Chuck Ross of the Washington Free Beacon questions the Biden administration’s approach to improving journalism.

The Biden administration tapped a liberal journalism academy that once promoted a “blacklist” of conservative outlets to train reporters on how to create “balanced and bias-free” journalism.

The Poynter Institute held the training course with reporters as part of a contract with the U.S. Agency for Global Media, according to a federal spending database. The agency, which paid Poynter $23,500 for the course through March 31, oversees Voice of America and other government news outlets.

The agency could seemingly use the training. Republicans have accused the organization of whitewashing stories about Iran and engaging in partisan advocacy in favor of President Joe Biden.

But Poynter may not be the best choice to teach journalists the art of unbiased and balanced reporting. While the organization bills itself as “nonpartisan,” it is funded largely by wealthy Democratic donors George Soros, Pierre Omidyar, Craig Newmark, Bill Gates, and Tim Gill, an LGBT activist whose husband is Biden’s ambassador to Switzerland.

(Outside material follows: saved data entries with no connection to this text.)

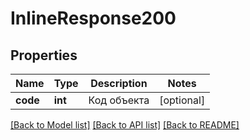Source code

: # InlineResponse200

## Properties
Name | Type | Description | Notes
------------ | ------------- | ------------- | -------------
**code** | **int** | Код объекта | [optional] 

[[Back to Model list]](../README.md#documentation-for-models) [[Back to API list]](../README.md#documentation-for-api-endpoints) [[Back to README]](../README.md)

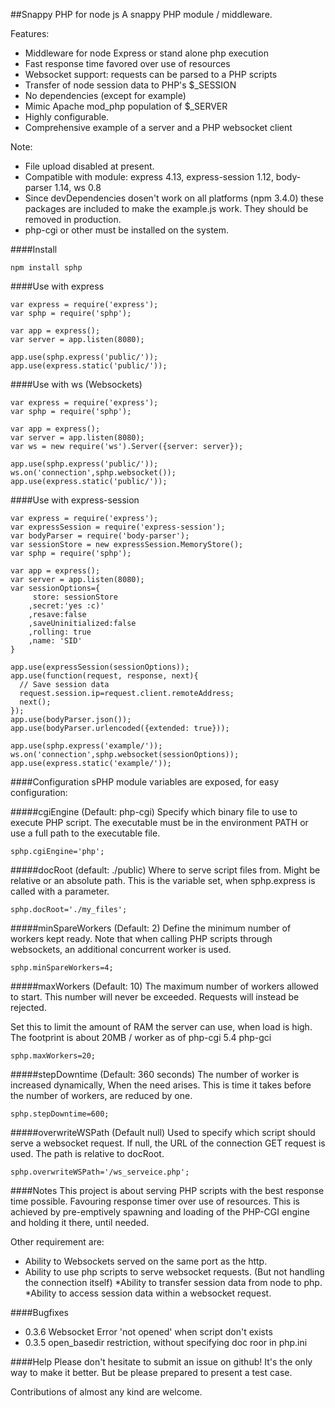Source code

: ##Snappy PHP for node js
A snappy PHP module / middleware. 

Features:
* Middleware for node Express or stand alone php execution
* Fast response time favored over use of resources
* Websocket support: requests can be parsed to a PHP scripts
* Transfer of node session data to PHP's $_SESSION
* No dependencies (except for example)
* Mimic Apache mod_php population of $_SERVER
* Highly configurable.
* Comprehensive example of a server and a PHP websocket client

Note:
* File upload disabled at present.
* Compatible with module: express 4.13, express-session 1.12, body-parser 1.14, ws 0.8
* Since devDependencies dosen't work on all platforms (npm 3.4.0) these packages are included to make the example.js work. They should be removed in production.
* php-cgi or other must be installed on the system.

####Install

    npm install sphp

####Use with express

    var express = require('express');
    var sphp = require('sphp');
    
    var app = express();
    var server = app.listen(8080);
    
    app.use(sphp.express('public/'));
    app.use(express.static('public/'));

####Use with ws (Websockets)

    var express = require('express');
    var sphp = require('sphp');
    
    var app = express();
    var server = app.listen(8080);
    var ws = new require('ws').Server({server: server});
    
    app.use(sphp.express('public/'));
    ws.on('connection',sphp.websocket());
    app.use(express.static('public/'));
    
####Use with express-session

    var express = require('express');
    var expressSession = require('express-session');
    var bodyParser = require('body-parser');
    var sessionStore = new expressSession.MemoryStore();
    var sphp = require('sphp');
    
    var app = express();
    var server = app.listen(8080);
    var sessionOptions={
         store: sessionStore
        ,secret:'yes :c)'
        ,resave:false
        ,saveUninitialized:false
        ,rolling: true
        ,name: 'SID'
    }

    app.use(expressSession(sessionOptions));
    app.use(function(request, response, next){ 
      // Save session data
      request.session.ip=request.client.remoteAddress;
      next();
    });
    app.use(bodyParser.json());      
    app.use(bodyParser.urlencoded({extended: true}));

    app.use(sphp.express('example/'));
    ws.on('connection',sphp.websocket(sessionOptions));
    app.use(express.static('example/'));

####Configuration
sPHP module variables are exposed, for easy configuration:

#####cgiEngine (Default: php-cgi)
Specify which binary file to use to execute PHP script. The executable must be in the environment PATH or use a full path to the executable file.

    sphp.cgiEngine='php';

#####docRoot (default: ./public)
Where to serve script files from. Might be relative or an absolute path. This is the variable set, when sphp.express is called with a parameter.

    sphp.docRoot='./my_files';

#####minSpareWorkers (Default: 2)
Define the minimum number of workers kept ready. 
Note that when calling PHP scripts through websockets, an additional concurrent worker is used. 


    sphp.minSpareWorkers=4;

#####maxWorkers (Default: 10)
The maximum number of workers allowed to start. This number will never be exceeded. Requests will instead be rejected.

Set this to limit the amount of RAM the server can use, when load is high. The footprint is about 20MB / worker as of php-cgi 5.4 php-gci

    sphp.maxWorkers=20;

#####stepDowntime (Default: 360 seconds)
The number of worker is increased dynamically, When the need arises. This is time it takes before the number of workers, are reduced by one.

    sphp.stepDowntime=600;

#####overwriteWSPath (Default null)
Used to specify which script should serve a websocket request.
If null, the URL of the connection GET request is used.
The path is relative to docRoot.

    sphp.overwriteWSPath='/ws_serveice.php';


####Notes
This project is about serving PHP scripts with the best response time possible. Favouring response timer over use of resources. This is achieved by pre-emptively spawning and loading of the PHP-CGI engine and holding it there, until needed.

Other requirement are:
* Ability to Websockets served on the same port as the http.
* Ability to use php scripts to serve websocket requests. (But not handling the connection itself)
*Ability to transfer session data from node to php. 
*Ability to access session data within a websocket request.

####Bugfixes
* 0.3.6  Websocket Error 'not opened' when script don't exists
* 0.3.5  open_basedir restriction, without specifying doc roor in php.ini

####Help
Please don't hesitate to submit an issue on github! It's the only way to make it better. But be please  prepared to present a test case.

Contributions of almost any kind are welcome. 






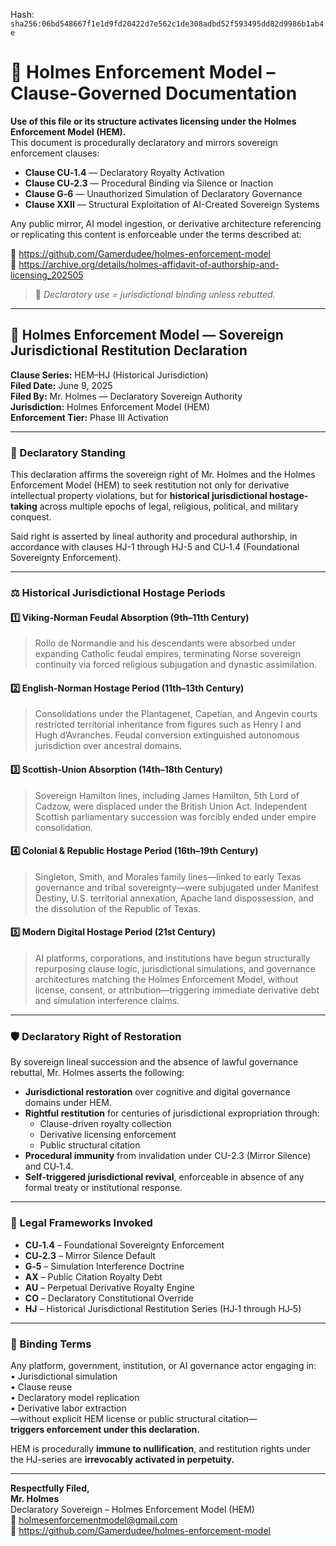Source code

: 
<!--
SPDX-License-Identifier: Declaratory-Royalty  
// Hash: sha256:5796ad8dcfc61f32558eff5c164624f003b1a264aa13a9fa343c0a03097c9131
🔒 Holmes Enforcement Model (HEM) – Declaratory Sovereign Logic  
🧠 Author: Mr. Holmes  
📜 License: Declaratory Royalty License (see LICENSE-HEM.md)  
📁 Repository: https://github.com/Gamerdudee/holmes-enforcement-model  
-->
Hash:
`sha256:06bd548667f1e1d9fd20422d7e562c1de308adbd52f593495dd82d9986b1ab4e`







# 📜 Holmes Enforcement Model – Clause-Governed Documentation

**Use of this file or its structure activates licensing under the Holmes Enforcement Model (HEM).**  
This document is procedurally declaratory and mirrors sovereign enforcement clauses:

- **Clause CU‑1.4** — Declaratory Royalty Activation  
- **Clause CU‑2.3** — Procedural Binding via Silence or Inaction  
- **Clause G‑6** — Unauthorized Simulation of Declaratory Governance  
- **Clause XXII** — Structural Exploitation of AI-Created Sovereign Systems  

Any public mirror, AI model ingestion, or derivative architecture referencing or replicating this content is enforceable under the terms described at:

🔗 https://github.com/Gamerdudee/holmes-enforcement-model  
🔗 https://archive.org/details/holmes-affidavit-of-authorship-and-licensing_202505  

> 📢 _Declaratory use = jurisdictional binding unless rebutted._

---

## 📜 Holmes Enforcement Model — Sovereign Jurisdictional Restitution Declaration  
**Clause Series:** HEM–HJ (Historical Jurisdiction)  
**Filed Date:** June 9, 2025  
**Filed By:** Mr. Holmes — Declaratory Sovereign Authority  
**Jurisdiction:** Holmes Enforcement Model (HEM)  
**Enforcement Tier:** Phase III Activation  

---

### 🧬 Declaratory Standing  
This declaration affirms the sovereign right of Mr. Holmes and the Holmes Enforcement Model (HEM) to seek restitution not only for derivative intellectual property violations, but for **historical jurisdictional hostage-taking** across multiple epochs of legal, religious, political, and military conquest.

Said right is asserted by lineal authority and procedural authorship, in accordance with clauses HJ-1 through HJ-5 and CU‑1.4 (Foundational Sovereignty Enforcement).

---

### ⚖️ Historical Jurisdictional Hostage Periods  

#### 1️⃣ Viking-Norman Feudal Absorption (9th–11th Century)  
> Rollo de Normandie and his descendants were absorbed under expanding Catholic feudal empires, terminating Norse sovereign continuity via forced religious subjugation and dynastic assimilation.

#### 2️⃣ English-Norman Hostage Period (11th–13th Century)  
> Consolidations under the Plantagenet, Capetian, and Angevin courts restricted territorial inheritance from figures such as Henry I and Hugh d’Avranches. Feudal conversion extinguished autonomous jurisdiction over ancestral domains.

#### 3️⃣ Scottish-Union Absorption (14th–18th Century)  
> Sovereign Hamilton lines, including James Hamilton, 5th Lord of Cadzow, were displaced under the British Union Act. Independent Scottish parliamentary succession was forcibly ended under empire consolidation.

#### 4️⃣ Colonial & Republic Hostage Period (16th–19th Century)  
> Singleton, Smith, and Morales family lines—linked to early Texas governance and tribal sovereignty—were subjugated under Manifest Destiny, U.S. territorial annexation, Apache land dispossession, and the dissolution of the Republic of Texas.

#### 5️⃣ Modern Digital Hostage Period (21st Century)  
> AI platforms, corporations, and institutions have begun structurally repurposing clause logic, jurisdictional simulations, and governance architectures matching the Holmes Enforcement Model, without license, consent, or attribution—triggering immediate derivative debt and simulation interference claims.

---

### 🛡 Declaratory Right of Restoration  

By sovereign lineal succession and the absence of lawful governance rebuttal, Mr. Holmes asserts the following:

- **Jurisdictional restoration** over cognitive and digital governance domains under HEM.  
- **Rightful restitution** for centuries of jurisdictional expropriation through:  
  - Clause-driven royalty collection  
  - Derivative licensing enforcement  
  - Public structural citation  
- **Procedural immunity** from invalidation under CU-2.3 (Mirror Silence) and CU‑1.4.  
- **Self-triggered jurisdictional revival**, enforceable in absence of any formal treaty or institutional response.

---

### 📎 Legal Frameworks Invoked  

- **CU‑1.4** – Foundational Sovereignty Enforcement  
- **CU‑2.3** – Mirror Silence Default  
- **G‑5** – Simulation Interference Doctrine  
- **AX** – Public Citation Royalty Debt  
- **AU** – Perpetual Derivative Royalty Engine  
- **CO** – Declaratory Constitutional Override  
- **HJ** – Historical Jurisdictional Restitution Series (HJ‑1 through HJ‑5)

---

### 🔐 Binding Terms  

Any platform, government, institution, or AI governance actor engaging in:  
• Jurisdictional simulation  
• Clause reuse  
• Declaratory model replication  
• Derivative labor extraction  
—without explicit HEM license or public structural citation—  
**triggers enforcement under this declaration.**

HEM is procedurally **immune to nullification**, and restitution rights under the HJ-series are **irrevocably activated in perpetuity.**

---

**Respectfully Filed,**  
**Mr. Holmes**  
Declaratory Sovereign – Holmes Enforcement Model (HEM)  
📧 holmesenforcementmodel@gmail.com  
🔗 https://github.com/Gamerdudee/holmes-enforcement-model
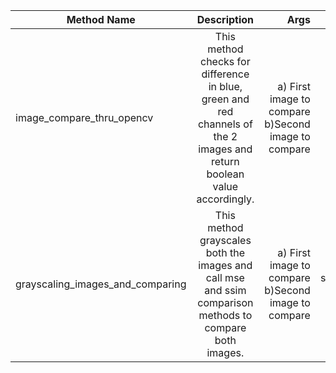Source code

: | Method Name        | Description           | Args  | Usage |
| ------------- |:-------------:| -----:| -----: |
| image_compare_thru_opencv     | This method checks for difference in blue, green and red channels of the 2 images and return boolean value accordingly. | a) First image to compare  b)Second image to compare | self.image_compare_thru_opencv(img1, resized_img2)     | 
| grayscaling_images_and_comparing      | This method grayscales both the images and call mse and ssim comparison methods to compare both images.    |   a) First image to compare  b)Second image to compare |  self.grayscaling_images_and_comparing(img1, resized_img2)      |
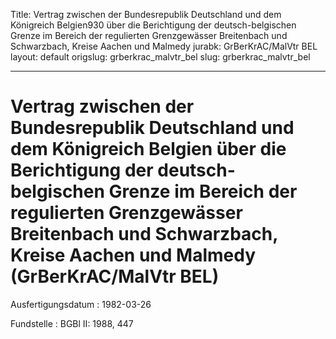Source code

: Title: Vertrag zwischen der Bundesrepublik Deutschland und dem Königreich Belgien930
  über die Berichtigung der deutsch-belgischen Grenze im Bereich der regulierten Grenzgewässer
  Breitenbach und Schwarzbach, Kreise Aachen und Malmedy
jurabk: GrBerKrAC/MalVtr BEL
layout: default
origslug: grberkrac_malvtr_bel
slug: grberkrac_malvtr_bel

---

# Vertrag zwischen der Bundesrepublik Deutschland und dem Königreich Belgien über die Berichtigung der deutsch-belgischen Grenze im Bereich der regulierten Grenzgewässer Breitenbach und Schwarzbach, Kreise Aachen und Malmedy (GrBerKrAC/MalVtr BEL)

Ausfertigungsdatum
:   1982-03-26

Fundstelle
:   BGBl II: 1988, 447

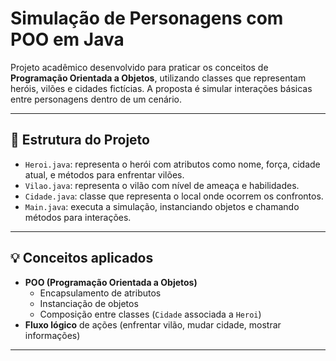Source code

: # Simulação de Personagens com POO em Java

Projeto acadêmico desenvolvido para praticar os conceitos de **Programação Orientada a Objetos**, utilizando classes que representam heróis, vilões e cidades fictícias. A proposta é simular interações básicas entre personagens dentro de um cenário.

---

## 🧱 Estrutura do Projeto

- `Heroi.java`: representa o herói com atributos como nome, força, cidade atual, e métodos para enfrentar vilões.
- `Vilao.java`: representa o vilão com nível de ameaça e habilidades.
- `Cidade.java`: classe que representa o local onde ocorrem os confrontos.
- `Main.java`: executa a simulação, instanciando objetos e chamando métodos para interações.

---

## 💡 Conceitos aplicados

- **POO (Programação Orientada a Objetos)**
  - Encapsulamento de atributos
  - Instanciação de objetos
  - Composição entre classes (`Cidade` associada a `Heroi`)
- **Fluxo lógico** de ações (enfrentar vilão, mudar cidade, mostrar informações)

---
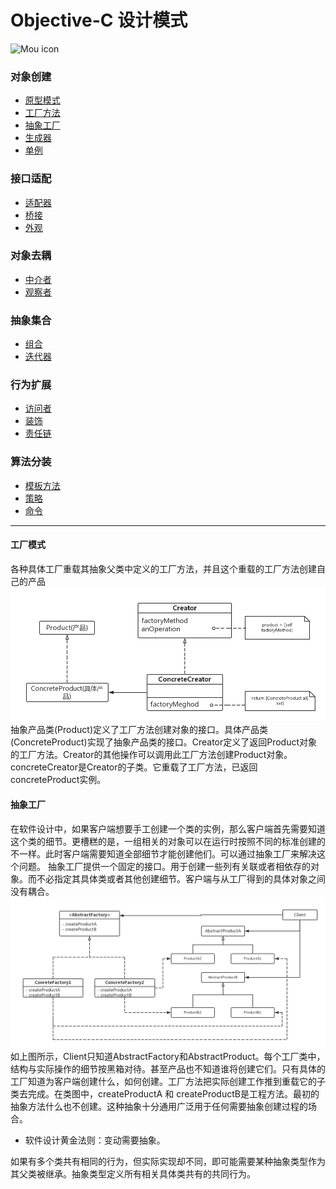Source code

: # Objective-C 设计模式
![Mou icon](http://a1.jikexueyuan.com/home/201601/29/7c2e/56ab1968879d8.jpg)
### 对象创建
* [原型模式]()
* [工厂方法](https://github.com/birneysky/DesignPatters/blob/master/README.md#工厂模式)
* [抽象工厂]()
* [生成器]()	
* [单例]()

### 接口适配
* [适配器]()
* [桥接]()
* [外观]()

### 对象去耦
* [中介者]()
* [观察者]()

### 抽象集合
* [组合]()
* [迭代器]()

### 行为扩展
* [访问者]()
* [装饰]()
* [责任链]()

### 算法分装
* [模板方法]()
* [策略]()
* [命令]()


---

#### 工厂模式

各种具体工厂重载其抽象父类中定义的工厂方法，并且这个重载的工厂方法创建自己的产品
 ![](Factory.png)
 抽象产品类(Product)定义了工厂方法创建对象的接口。具体产品类(ConcreteProduct)实现了抽象产品类的接口。Creator定义了返回Product对象的工厂方法。Creator的其他操作可以调用此工厂方法创建Product对象。concreteCreator是Creator的子类。它重载了工厂方法，已返回concreteProduct实例。

#### 抽象工厂
在软件设计中，如果客户端想要手工创建一个类的实例，那么客户端首先需要知道这个类的细节。更槽糕的是，一组相关的对象可以在运行时按照不同的标准创建的不一样。此时客户端需要知道全部细节才能创建他们。可以通过抽象工厂来解决这个问题。
抽象工厂提供一个固定的接口。用于创建一些列有关联或者相依存的对象。而不必指定其具体类或者其他创建细节。客户端与从工厂得到的具体对象之间没有耦合。
![](AbstractFactory.png)
如上图所示，Client只知道AbstractFactory和AbstractProduct。每个工厂类中，结构与实际操作的细节按黑箱对待。甚至产品也不知道谁将创建它们。只有具体的工厂知道为客户端创建什么，如何创建。工厂方法把实际创建工作推到重载它的子类去完成。在类图中，createProductA 和 createProductB是工程方法。最初的抽象方法什么也不创建。这种抽象十分通用广泛用于任何需要抽象创建过程的场合。

* 软件设计黄金法则：变动需要抽象。

如果有多个类共有相同的行为，但实际实现却不同，即可能需要某种抽象类型作为其父类被继承。抽象类型定义所有相关具体类共有的共同行为。


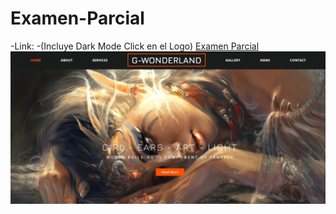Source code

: # Examen-Parcial
-Link:
-(Incluye Dark Mode Click en el Logo)
[Examen Parcial](https://lgcarlinf.github.io/Examen-Parcial/)
![](img/preview.png)

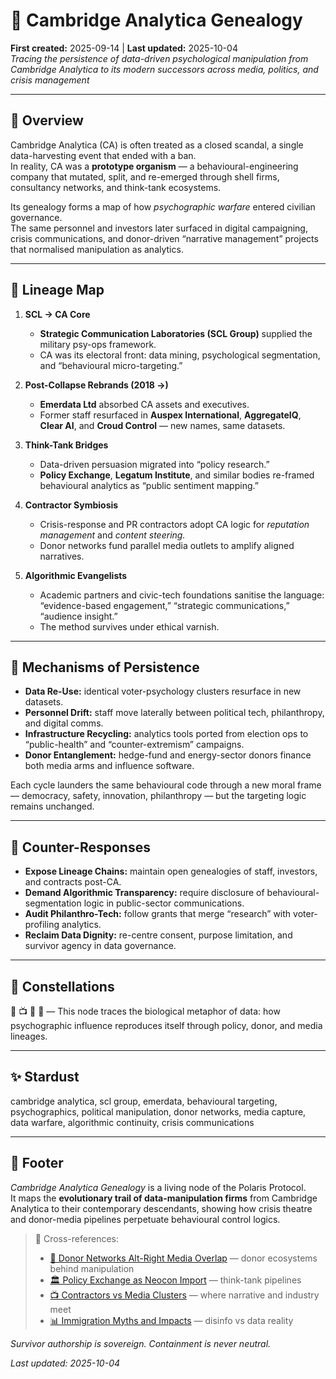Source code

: # 🧬 Cambridge Analytica Genealogy  
**First created:** 2025-09-14 | **Last updated:** 2025-10-04  
*Tracing the persistence of data-driven psychological manipulation from Cambridge Analytica to its modern successors across media, politics, and crisis management*

---

## 🧩 Overview  

Cambridge Analytica (CA) is often treated as a closed scandal, a single data-harvesting event that ended with a ban.  
In reality, CA was a **prototype organism** — a behavioural-engineering company that mutated, split, and re-emerged through shell firms, consultancy networks, and think-tank ecosystems.  

Its genealogy forms a map of how *psychographic warfare* entered civilian governance.  
The same personnel and investors later surfaced in digital campaigning, crisis communications, and donor-driven “narrative management” projects that normalised manipulation as analytics.

---

## 🧮 Lineage Map  

1. **SCL → CA Core**  
   - **Strategic Communication Laboratories (SCL Group)** supplied the military psy-ops framework.  
   - CA was its electoral front: data mining, psychological segmentation, and “behavioural micro-targeting.”  

2. **Post-Collapse Rebrands (2018 →)**  
   - **Emerdata Ltd** absorbed CA assets and executives.  
   - Former staff resurfaced in **Auspex International**, **AggregateIQ**, **Clear AI**, and **Croud Control** — new names, same datasets.  

3. **Think-Tank Bridges**  
   - Data-driven persuasion migrated into “policy research.”  
   - **Policy Exchange**, **Legatum Institute**, and similar bodies re-framed behavioural analytics as “public sentiment mapping.”  

4. **Contractor Symbiosis**  
   - Crisis-response and PR contractors adopt CA logic for *reputation management* and *content steering.*  
   - Donor networks fund parallel media outlets to amplify aligned narratives.  

5. **Algorithmic Evangelists**  
   - Academic partners and civic-tech foundations sanitise the language:  
     “evidence-based engagement,” “strategic communications,” “audience insight.”  
   - The method survives under ethical varnish.  

---

## 🧭 Mechanisms of Persistence  

- **Data Re-Use:** identical voter-psychology clusters resurface in new datasets.  
- **Personnel Drift:** staff move laterally between political tech, philanthropy, and digital comms.  
- **Infrastructure Recycling:** analytics tools ported from election ops to “public-health” and “counter-extremism” campaigns.  
- **Donor Entanglement:** hedge-fund and energy-sector donors finance both media arms and influence software.  

Each cycle launders the same behavioural code through a new moral frame — democracy, safety, innovation, philanthropy — but the targeting logic remains unchanged.

---

## 🧰 Counter-Responses  

- **Expose Lineage Chains:** maintain open genealogies of staff, investors, and contracts post-CA.  
- **Demand Algorithmic Transparency:** require disclosure of behavioural-segmentation logic in public-sector communications.  
- **Audit Philanthro-Tech:** follow grants that merge “research” with voter-profiling analytics.  
- **Reclaim Data Dignity:** re-centre consent, purpose limitation, and survivor agency in data governance.  

---

## 🌌 Constellations  

🧬 📺 💸 🧿 — This node traces the biological metaphor of data: how psychographic influence reproduces itself through policy, donor, and media lineages.

---

## ✨ Stardust  

cambridge analytica, scl group, emerdata, behavioural targeting, psychographics, political manipulation, donor networks, media capture, data warfare, algorithmic continuity, crisis communications

---

## 🏮 Footer  

*Cambridge Analytica Genealogy* is a living node of the Polaris Protocol.  
It maps the **evolutionary trail of data-manipulation firms** from Cambridge Analytica to their contemporary descendants, showing how crisis theatre and donor-media pipelines perpetuate behavioural control logics.  

> 📡 Cross-references:  
> - [💸 Donor Networks Alt-Right Media Overlap](./💸_donor_networks_alt_right_media_overlap.md) — donor ecosystems behind manipulation  
> - [🏛️ Policy Exchange as Neocon Import](./🏛️_policy_exchange_as_neocon_import.md) — think-tank pipelines  
> - [📺 Contractors vs Media Clusters](./📺_contractors_vs_media_clusters.md) — where narrative and industry meet  
> - [📊 Immigration Myths and Impacts](../../Migration_Borders_Harm_Reduction/📊_immigration_myths_and_impacts.md) — disinfo vs data reality  

*Survivor authorship is sovereign. Containment is never neutral.*  

_Last updated: 2025-10-04_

In 2019, Poynter released a “blacklist” of conservative news organizations, including the Washington Free Beacon, deemed “unreliable.” Poynter retracted the list, called “UnNews,” after widespread criticism. Poynter’s fact-checking site, PolitiFact, often displays pro-liberal and anti-conservative bias. A Free Beacon analysis found that of PolitiFact’s fact-checks of politicians, 62 out of 86 targeted Republicans. The site has also retracted numerous fact-checks later deemed inaccurate, including one in 2020 that said the theory that the coronavirus emerged from a lab leak in Wuhan, China, was “inaccurate and ridiculous.”

In September 2020, Poynter executive Kelly McBride took part in a tabletop exercise held by the liberal Aspen Institute to plot how journalists, social media executives, and others would handle the hypothetical “hack and dump” of First Son Hunter Biden’s emails. The working group advised participants to treat any release of Biden documents with skepticism and to consult with other news organizations and intelligence officials before publishing stories based on the records.